Return all the records, each one exactly as given.

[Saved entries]
·····
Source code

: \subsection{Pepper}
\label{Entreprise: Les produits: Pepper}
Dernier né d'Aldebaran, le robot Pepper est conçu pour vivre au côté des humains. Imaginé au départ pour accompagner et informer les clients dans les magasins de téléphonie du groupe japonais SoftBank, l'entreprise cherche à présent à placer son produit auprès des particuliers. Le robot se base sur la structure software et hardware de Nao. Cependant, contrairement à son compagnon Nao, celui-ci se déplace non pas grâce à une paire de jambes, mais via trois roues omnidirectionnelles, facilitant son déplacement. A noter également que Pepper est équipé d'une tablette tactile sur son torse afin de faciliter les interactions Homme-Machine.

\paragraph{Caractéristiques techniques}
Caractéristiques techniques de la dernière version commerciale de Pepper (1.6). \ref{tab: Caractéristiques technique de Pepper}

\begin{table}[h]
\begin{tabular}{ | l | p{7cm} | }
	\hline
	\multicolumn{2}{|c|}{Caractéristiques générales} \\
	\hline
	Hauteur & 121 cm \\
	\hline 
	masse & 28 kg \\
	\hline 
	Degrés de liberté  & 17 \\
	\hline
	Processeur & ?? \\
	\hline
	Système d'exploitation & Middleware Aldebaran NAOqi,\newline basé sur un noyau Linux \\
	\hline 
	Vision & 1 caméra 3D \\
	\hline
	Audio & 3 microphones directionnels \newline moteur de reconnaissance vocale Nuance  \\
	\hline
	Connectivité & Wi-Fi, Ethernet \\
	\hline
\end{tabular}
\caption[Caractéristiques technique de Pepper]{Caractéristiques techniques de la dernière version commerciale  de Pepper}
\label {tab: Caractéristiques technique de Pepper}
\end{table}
·····
RESULT OF THE TASK =>
Source code

: \subsection{Pepper}
\label{Entreprise: Les produits: Pepper}
Dernier né d'Aldebaran, le robot Pepper est conçu pour vivre au côté des humains. Imaginé au départ pour accompagner et informer les clients dans les magasins de téléphonie du groupe japonais SoftBank, l'entreprise cherche à présent à placer son produit auprès des particuliers. Le robot se base sur la structure software et hardware de Nao. Cependant, contrairement à son compagnon Nao, celui-ci se déplace non pas grâce à une paire de jambes, mais via trois roues omnidirectionnelles, facilitant son déplacement. A noter également que Pepper est équipé d'une tablette tactile sur son torse afin de faciliter les interactions Homme-Machine.

\paragraph{Caractéristiques techniques}
Caractéristiques techniques de la dernière version commerciale de Pepper (1.6). \ref{tab: Caractéristiques technique de Pepper}

\begin{table}[h]
\begin{tabular}{ | l | p{7cm} | }
	\hline
	\multicolumn{2}{|c|}{Caractéristiques générales} \\
	\hline
	Hauteur & 121 cm \\
	\hline 
	masse & 28 kg \\
	\hline 
	Degrés de liberté  & 17 \\
	\hline
	Processeur & ?? \\
	\hline
	Système d'exploitation & Middleware Aldebaran NAOqi,\newline basé sur un noyau Linux \\
	\hline 
	Vision & 1 caméra 3D \\
	\hline
	Audio & 3 microphones directionnels \newline moteur de reconnaissance vocale Nuance  \\
	\hline
	Connectivité & Wi-Fi, Ethernet \\
	\hline
\end{tabular}
\caption[Caractéristiques technique de Pepper]{Caractéristiques techniques de la dernière version commerciale  de Pepper}
\label {tab: Caractéristiques technique de Pepper}
\end{table}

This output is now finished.